Wladimir Putin zögert mit Ukraine-Reaktion – das steckt dahinter
Mit dem Angriff auf Kursk hat die Ukraine den Kreml überrumpelt. Ein Experte erklärt, weshalb die Reaktion von Präsident Wladimir Putin so lange ausbleibt.
Das Wichtigste in Kürze
- Nach der ukrainischen Offensive lässt die grosse russische Reaktion auf sich warten.
- Ein möglicher Grund sind die Armeestrukturen, die nicht auf Überraschungen ausgelegt sind.
- Allerdings könnte das Abwarten Putins durchaus auch gewollt sein.
Die Situation im Ukraine-Krieg hat sich zuletzt drastisch verändert. Kiew konnte Moskau mit einem Gegenschlag auf russischem Territorium überrumpeln.
Die Truppen von Präsident Wolodymyr Selenskyj verzeichneten in der Region Kursk bereits bedeutende Gebietsgewinne. Und die Offensive läuft Berichten zufolge noch weiter.
Auffällig ist: Die Reaktion von Selenskyjs russischem Pendant, Wladimir Putin, fällt bisher eher bescheiden aus. Direkt nach dem Angriff hiess es zwar, dass der Kremlchef die Situation unter seine persönliche Kontrolle genommen habe. Stoppen konnte man die Ukrainer bisher aber nicht.
Armeestrukturen erschweren eine schnelle Reaktion
Laut Nicolas Hayoz, Osteuropa-Experte an der Universität Freiburg, hat das Zuwarten des russischen Militärs mehrere Gründe.
Er führt aus: «Da wäre einmal die Tatsache, dass Putin Krisen meistens zuerst einmal verdrängt beziehungsweise kleinredet.» Als Beispiel nennt Hayoz Putins Reaktionen auf den Wagner-Aufstand um Jewgeni Prigoschin oder den Terrorangriff auf eine Konzerthalle in Moskau.

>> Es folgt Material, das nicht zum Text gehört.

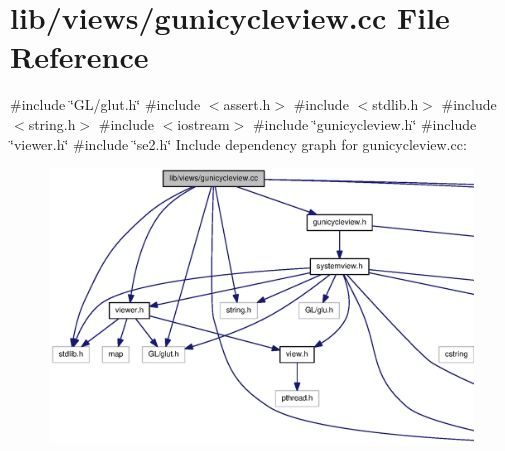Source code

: \section{lib/views/gunicycleview.cc \-File \-Reference}
\label{gunicycleview_8cc}
{\ttfamily \#include \char`\"{}\-G\-L/glut.\-h\char`\"{}}\*
{\ttfamily \#include $<$assert.\-h$>$}\*
{\ttfamily \#include $<$stdlib.\-h$>$}\*
{\ttfamily \#include $<$string.\-h$>$}\*
{\ttfamily \#include $<$iostream$>$}\*
{\ttfamily \#include \char`\"{}gunicycleview.\-h\char`\"{}}\*
{\ttfamily \#include \char`\"{}viewer.\-h\char`\"{}}\*
{\ttfamily \#include \char`\"{}se2.\-h\char`\"{}}\*
\-Include dependency graph for gunicycleview.\-cc\-:\nopagebreak
\begin{figure}[H]
\begin{center}
\leavevmode
\includegraphics[width=350pt]{gunicycleview_8cc__incl}
\end{center}
\end{figure}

Ein weiterer Faktor sind die Strukturen innerhalb des russischen Militärs. Diese seien «extrem hierarchisch». Auf überraschende Events sei man entsprechend «wenig vorbereitet». Weiter sagt Hayoz: «Alles läuft ‹top down› und beruht auf Repression und Gehorsam.»
Putin selbst würde alles nach unten delegieren, was die fehlenden Leader-Fähigkeiten des Präsidenten aufdecke. Hayoz' Fazit: «Es fehlt offensichtlich auch an Führungsstrukturen, um die Reaktion auf den ukrainischen Vorstoss zu koordinieren.»
Dazu kommt, dass die Armeestrukturen zum Teil «auf Lügen und Falschinformation beruhen». Die Folge: «Oben weiss man meistens nicht oder nur schlecht, was unten beziehungsweise im Terrain geschieht.» Auch bezüglich Kursk sei Putin offensichtlich schlecht informiert gewesen.
Wladimir Putin ist «ein Meister im Aussitzen von Krisen»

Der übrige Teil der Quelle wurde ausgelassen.